Synopsis: Milky Way’s Center Stays in the Dark

Simple dark matter and astrophysical models can’t explain a gamma-ray signal from our Galaxy’s center.
Synopsis figure
NASA

The Fermi Gamma-Ray Space Telescope recently detected unexpectedly intense gamma rays coming from the center of the Milky Way, where a supermassive black hole (Sagittarius A*) is believed to exist. Since known sources couldn’t have produced such a signal, researchers are debating whether the gamma rays may come from annihilations of dark matter in the halo surrounding the Milky Way. According to some theories, a so-called dark matter “spike” could also contribute to such a signal: the spike would arise from the strong gravitational pull of the supermassive black hole, compressing the nearby dark matter into a dense collection. Within the spike, dark matter particles would be more likely to annihilate, enhancing gamma-ray emission.

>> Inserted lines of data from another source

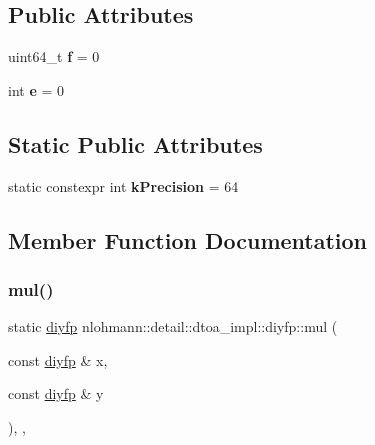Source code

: \subsection*{Public Attributes}
\begin{DoxyCompactItemize}
\item 
\mbox{\label{structnlohmann_1_1detail_1_1dtoa__impl_1_1diyfp_a90f04c892ac1e707fdb50b0e1eb59030}} 
uint64\+\_\+t {\bfseries f} = 0
\item 
\mbox{\label{structnlohmann_1_1detail_1_1dtoa__impl_1_1diyfp_ae22e170815983961447c429f324c944d}} 
int {\bfseries e} = 0
\end{DoxyCompactItemize}
\subsection*{Static Public Attributes}
\begin{DoxyCompactItemize}
\item 
\mbox{\label{structnlohmann_1_1detail_1_1dtoa__impl_1_1diyfp_a03682754b06ed4f30b263119eecc2d52}} 
static constexpr int {\bfseries k\+Precision} = 64
\end{DoxyCompactItemize}


\subsection{Member Function Documentation}
\mbox{\label{structnlohmann_1_1detail_1_1dtoa__impl_1_1diyfp_aa5f250d12ce89c81fdb08900c6a823e8}} 
\subsubsection{\texorpdfstring{mul()}{mul()}}
{\footnotesize\ttfamily static \hyperlink{structnlohmann_1_1detail_1_1dtoa__impl_1_1diyfp}{diyfp} nlohmann\+::detail\+::dtoa\+\_\+impl\+::diyfp\+::mul (\begin{DoxyParamCaption}\item[{const \hyperlink{structnlohmann_1_1detail_1_1dtoa__impl_1_1diyfp}{diyfp} \&}]{x,  }\item[{const \hyperlink{structnlohmann_1_1detail_1_1dtoa__impl_1_1diyfp}{diyfp} \&}]{y }\end{DoxyParamCaption})\hspace{0.3cm}{\ttfamily [inline]}, {\ttfamily [static]}, {\ttfamily [noexcept]}}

Now, Brian Fields, Stuart Shapiro, and Jessie Shelton at the University of Illinois at Urbana-Champaign have calculated the intensity of gamma-ray radiation that such a spike could generate. They show that, under some of the most plausible scenarios, the expected signal would exceed by far that observed by Fermi. This leads to two possible conclusions: either the emission is not due to dark matter, or the Galaxy’s center is different than that envisioned by the simplest galactic models.

Using a wide range of astrophysical parameters and proposed dark matter models, the group calculated that, if the black hole grew in a conventional way (by accreting matter onto a small seed), the expected signal should be at least one order of magnitude larger than the measured one. A dark matter origin could only be possible under more exotic scenarios for the Galactic center’s physics. For instance, the supermassive black hole could have formed through the merger of two black holes, or the spike’s structure could have been influenced by an unusually dense and clumpy population of so-far undetected stars.

This research is published in Physical Review Letters.